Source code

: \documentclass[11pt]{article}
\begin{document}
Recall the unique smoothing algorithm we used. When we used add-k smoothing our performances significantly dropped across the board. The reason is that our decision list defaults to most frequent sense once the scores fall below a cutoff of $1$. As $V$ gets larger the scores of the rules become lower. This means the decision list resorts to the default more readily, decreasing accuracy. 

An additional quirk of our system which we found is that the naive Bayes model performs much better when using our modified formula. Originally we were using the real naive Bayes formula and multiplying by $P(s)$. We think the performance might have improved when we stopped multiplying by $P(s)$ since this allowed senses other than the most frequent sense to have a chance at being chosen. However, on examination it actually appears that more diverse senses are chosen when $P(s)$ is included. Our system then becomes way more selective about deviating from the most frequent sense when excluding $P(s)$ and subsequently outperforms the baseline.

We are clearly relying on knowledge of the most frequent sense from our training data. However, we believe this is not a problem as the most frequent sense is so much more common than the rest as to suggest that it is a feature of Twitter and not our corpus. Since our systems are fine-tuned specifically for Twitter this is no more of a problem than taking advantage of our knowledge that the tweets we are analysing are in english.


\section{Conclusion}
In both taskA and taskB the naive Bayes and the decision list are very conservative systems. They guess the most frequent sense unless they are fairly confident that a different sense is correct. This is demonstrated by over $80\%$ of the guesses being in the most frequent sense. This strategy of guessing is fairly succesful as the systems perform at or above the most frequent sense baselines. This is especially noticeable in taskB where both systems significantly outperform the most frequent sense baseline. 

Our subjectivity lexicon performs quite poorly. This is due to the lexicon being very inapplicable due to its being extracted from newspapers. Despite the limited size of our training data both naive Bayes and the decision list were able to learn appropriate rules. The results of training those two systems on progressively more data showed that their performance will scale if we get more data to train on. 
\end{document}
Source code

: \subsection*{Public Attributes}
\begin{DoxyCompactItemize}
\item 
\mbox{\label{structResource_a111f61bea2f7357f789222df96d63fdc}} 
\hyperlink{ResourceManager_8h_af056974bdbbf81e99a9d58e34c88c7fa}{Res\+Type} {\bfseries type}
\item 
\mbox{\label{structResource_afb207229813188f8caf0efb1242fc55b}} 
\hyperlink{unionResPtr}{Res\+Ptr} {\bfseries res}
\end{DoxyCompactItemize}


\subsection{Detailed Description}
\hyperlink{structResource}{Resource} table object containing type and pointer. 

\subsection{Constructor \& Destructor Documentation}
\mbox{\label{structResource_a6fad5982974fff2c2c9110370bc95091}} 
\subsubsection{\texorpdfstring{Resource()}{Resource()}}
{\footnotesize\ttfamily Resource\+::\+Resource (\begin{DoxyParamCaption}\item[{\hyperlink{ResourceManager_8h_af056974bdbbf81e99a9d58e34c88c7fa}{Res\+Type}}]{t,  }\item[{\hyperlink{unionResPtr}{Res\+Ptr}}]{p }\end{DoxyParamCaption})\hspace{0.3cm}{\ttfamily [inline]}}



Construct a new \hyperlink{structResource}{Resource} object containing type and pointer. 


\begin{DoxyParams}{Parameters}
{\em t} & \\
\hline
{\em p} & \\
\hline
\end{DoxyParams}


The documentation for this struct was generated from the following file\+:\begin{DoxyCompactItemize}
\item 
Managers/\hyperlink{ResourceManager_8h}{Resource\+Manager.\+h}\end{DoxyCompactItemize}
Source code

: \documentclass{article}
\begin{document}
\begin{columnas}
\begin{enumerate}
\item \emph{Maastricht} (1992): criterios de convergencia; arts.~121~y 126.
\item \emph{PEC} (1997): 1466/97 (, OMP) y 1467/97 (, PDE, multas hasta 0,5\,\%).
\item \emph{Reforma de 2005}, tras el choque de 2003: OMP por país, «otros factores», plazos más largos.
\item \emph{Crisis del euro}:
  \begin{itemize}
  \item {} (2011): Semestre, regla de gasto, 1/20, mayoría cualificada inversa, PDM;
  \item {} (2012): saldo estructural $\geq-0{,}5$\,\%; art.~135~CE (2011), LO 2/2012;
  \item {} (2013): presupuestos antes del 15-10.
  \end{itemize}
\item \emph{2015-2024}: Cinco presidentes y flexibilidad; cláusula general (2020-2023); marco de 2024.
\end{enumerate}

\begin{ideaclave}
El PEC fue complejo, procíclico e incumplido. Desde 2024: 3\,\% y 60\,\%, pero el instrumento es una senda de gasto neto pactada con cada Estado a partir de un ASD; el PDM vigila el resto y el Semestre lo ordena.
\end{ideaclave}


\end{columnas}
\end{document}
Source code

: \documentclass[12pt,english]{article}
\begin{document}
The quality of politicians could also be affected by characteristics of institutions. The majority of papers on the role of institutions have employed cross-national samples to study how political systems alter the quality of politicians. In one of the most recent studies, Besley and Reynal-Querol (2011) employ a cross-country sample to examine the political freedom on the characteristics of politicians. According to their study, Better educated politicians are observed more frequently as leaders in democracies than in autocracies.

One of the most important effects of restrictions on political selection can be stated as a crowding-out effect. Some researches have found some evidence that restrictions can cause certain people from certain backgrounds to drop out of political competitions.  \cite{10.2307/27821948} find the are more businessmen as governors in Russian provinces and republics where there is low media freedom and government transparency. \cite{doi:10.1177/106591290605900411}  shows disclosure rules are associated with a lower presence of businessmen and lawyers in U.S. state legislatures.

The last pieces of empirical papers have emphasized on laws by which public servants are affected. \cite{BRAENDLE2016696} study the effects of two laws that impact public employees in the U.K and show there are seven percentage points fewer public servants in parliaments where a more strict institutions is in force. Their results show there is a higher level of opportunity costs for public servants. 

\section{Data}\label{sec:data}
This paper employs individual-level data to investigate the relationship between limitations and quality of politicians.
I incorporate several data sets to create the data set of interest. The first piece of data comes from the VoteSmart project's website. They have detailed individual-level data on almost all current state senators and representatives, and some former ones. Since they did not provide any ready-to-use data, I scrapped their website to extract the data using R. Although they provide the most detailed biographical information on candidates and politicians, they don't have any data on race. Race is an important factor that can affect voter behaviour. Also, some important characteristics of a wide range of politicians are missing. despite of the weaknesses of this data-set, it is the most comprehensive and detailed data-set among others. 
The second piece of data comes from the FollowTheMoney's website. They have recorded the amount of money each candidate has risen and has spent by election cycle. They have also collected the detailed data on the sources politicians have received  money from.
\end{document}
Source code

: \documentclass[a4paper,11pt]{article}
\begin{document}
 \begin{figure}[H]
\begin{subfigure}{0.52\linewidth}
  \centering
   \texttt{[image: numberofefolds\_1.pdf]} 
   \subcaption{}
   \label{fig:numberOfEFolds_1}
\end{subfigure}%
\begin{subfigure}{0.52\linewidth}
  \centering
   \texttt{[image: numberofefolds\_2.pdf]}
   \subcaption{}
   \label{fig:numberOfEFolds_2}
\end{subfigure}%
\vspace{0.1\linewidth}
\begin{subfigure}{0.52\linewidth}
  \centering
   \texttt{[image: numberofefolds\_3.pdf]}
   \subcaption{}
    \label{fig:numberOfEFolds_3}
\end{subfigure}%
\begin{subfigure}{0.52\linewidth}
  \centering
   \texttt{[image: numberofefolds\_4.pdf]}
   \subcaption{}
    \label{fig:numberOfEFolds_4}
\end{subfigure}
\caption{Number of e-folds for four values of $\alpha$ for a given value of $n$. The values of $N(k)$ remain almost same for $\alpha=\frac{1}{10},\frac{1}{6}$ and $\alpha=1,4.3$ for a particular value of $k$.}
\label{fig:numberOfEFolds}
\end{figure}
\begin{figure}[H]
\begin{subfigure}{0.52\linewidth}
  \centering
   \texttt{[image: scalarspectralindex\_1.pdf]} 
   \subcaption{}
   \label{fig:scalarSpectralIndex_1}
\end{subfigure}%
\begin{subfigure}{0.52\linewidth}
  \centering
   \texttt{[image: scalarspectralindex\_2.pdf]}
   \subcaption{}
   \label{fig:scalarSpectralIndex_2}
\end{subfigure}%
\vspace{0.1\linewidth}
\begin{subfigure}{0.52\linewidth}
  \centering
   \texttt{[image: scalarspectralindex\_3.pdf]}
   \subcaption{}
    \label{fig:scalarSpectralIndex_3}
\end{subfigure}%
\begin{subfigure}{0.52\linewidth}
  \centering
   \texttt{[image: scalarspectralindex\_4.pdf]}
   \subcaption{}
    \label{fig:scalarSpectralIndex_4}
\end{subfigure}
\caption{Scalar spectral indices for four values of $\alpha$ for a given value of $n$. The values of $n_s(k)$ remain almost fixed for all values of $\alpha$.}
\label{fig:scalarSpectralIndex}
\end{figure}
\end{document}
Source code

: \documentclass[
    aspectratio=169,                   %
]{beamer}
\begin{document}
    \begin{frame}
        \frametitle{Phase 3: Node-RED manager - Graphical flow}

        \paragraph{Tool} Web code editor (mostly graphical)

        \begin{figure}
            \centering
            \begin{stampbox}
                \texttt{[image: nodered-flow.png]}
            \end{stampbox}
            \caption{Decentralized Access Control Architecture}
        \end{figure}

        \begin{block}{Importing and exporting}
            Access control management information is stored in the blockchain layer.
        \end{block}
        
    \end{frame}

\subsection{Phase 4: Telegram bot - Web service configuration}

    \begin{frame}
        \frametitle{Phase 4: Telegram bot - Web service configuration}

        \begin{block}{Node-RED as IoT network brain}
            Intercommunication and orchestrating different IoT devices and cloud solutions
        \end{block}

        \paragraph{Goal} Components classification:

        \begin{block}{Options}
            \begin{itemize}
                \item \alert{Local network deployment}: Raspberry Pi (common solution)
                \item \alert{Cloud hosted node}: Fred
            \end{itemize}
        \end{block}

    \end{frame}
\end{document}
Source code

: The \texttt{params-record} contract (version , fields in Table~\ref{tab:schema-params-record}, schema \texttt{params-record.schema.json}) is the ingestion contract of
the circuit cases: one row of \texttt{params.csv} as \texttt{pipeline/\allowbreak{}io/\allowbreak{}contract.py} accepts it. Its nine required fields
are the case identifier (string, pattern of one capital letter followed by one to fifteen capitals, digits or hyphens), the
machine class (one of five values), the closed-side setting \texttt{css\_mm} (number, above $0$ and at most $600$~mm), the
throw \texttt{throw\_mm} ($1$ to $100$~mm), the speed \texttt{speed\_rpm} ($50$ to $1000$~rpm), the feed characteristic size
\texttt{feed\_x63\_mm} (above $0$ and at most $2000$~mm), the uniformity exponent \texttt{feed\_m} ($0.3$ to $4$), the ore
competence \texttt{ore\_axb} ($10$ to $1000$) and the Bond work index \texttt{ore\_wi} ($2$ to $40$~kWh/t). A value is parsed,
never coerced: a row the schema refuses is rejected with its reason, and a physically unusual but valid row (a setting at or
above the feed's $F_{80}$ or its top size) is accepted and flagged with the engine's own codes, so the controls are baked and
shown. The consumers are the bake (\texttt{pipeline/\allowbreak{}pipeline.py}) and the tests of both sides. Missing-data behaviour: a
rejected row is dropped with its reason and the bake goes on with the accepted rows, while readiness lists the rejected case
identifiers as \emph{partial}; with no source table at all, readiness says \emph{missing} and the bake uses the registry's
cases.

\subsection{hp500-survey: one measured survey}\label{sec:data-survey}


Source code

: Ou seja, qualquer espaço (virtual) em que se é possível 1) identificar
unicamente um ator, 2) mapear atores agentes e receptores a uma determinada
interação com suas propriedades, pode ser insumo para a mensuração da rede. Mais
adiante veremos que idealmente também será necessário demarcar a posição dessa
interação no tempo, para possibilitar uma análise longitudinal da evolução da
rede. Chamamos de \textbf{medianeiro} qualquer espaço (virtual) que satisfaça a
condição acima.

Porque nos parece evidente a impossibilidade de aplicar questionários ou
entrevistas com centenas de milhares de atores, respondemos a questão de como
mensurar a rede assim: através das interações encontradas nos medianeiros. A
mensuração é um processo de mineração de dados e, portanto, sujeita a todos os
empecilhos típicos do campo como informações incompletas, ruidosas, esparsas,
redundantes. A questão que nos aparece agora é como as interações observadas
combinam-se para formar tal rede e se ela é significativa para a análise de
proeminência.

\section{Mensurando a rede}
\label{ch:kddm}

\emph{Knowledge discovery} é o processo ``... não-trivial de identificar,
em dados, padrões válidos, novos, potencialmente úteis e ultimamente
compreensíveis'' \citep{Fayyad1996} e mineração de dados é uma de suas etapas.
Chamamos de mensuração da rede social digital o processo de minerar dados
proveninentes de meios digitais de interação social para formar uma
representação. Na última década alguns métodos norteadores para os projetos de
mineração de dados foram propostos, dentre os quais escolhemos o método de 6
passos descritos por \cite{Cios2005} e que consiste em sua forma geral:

• • • • •

:: Exercise ::
Beginning at the first line above, repeat exactly until the line containing "Recall the unique", which is included.

:: Answer to the problem ::
Source code

: \documentclass[11pt]{article}
\begin{document}
Recall the unique smoothing algorithm we used. When we used add-k smoothing our performances significantly dropped across the board. The reason is that our decision list defaults to most frequent sense once the scores fall below a cutoff of $1$. As $V$ gets larger the scores of the rules become lower. This means the decision list resorts to the default more readily, decreasing accuracy. 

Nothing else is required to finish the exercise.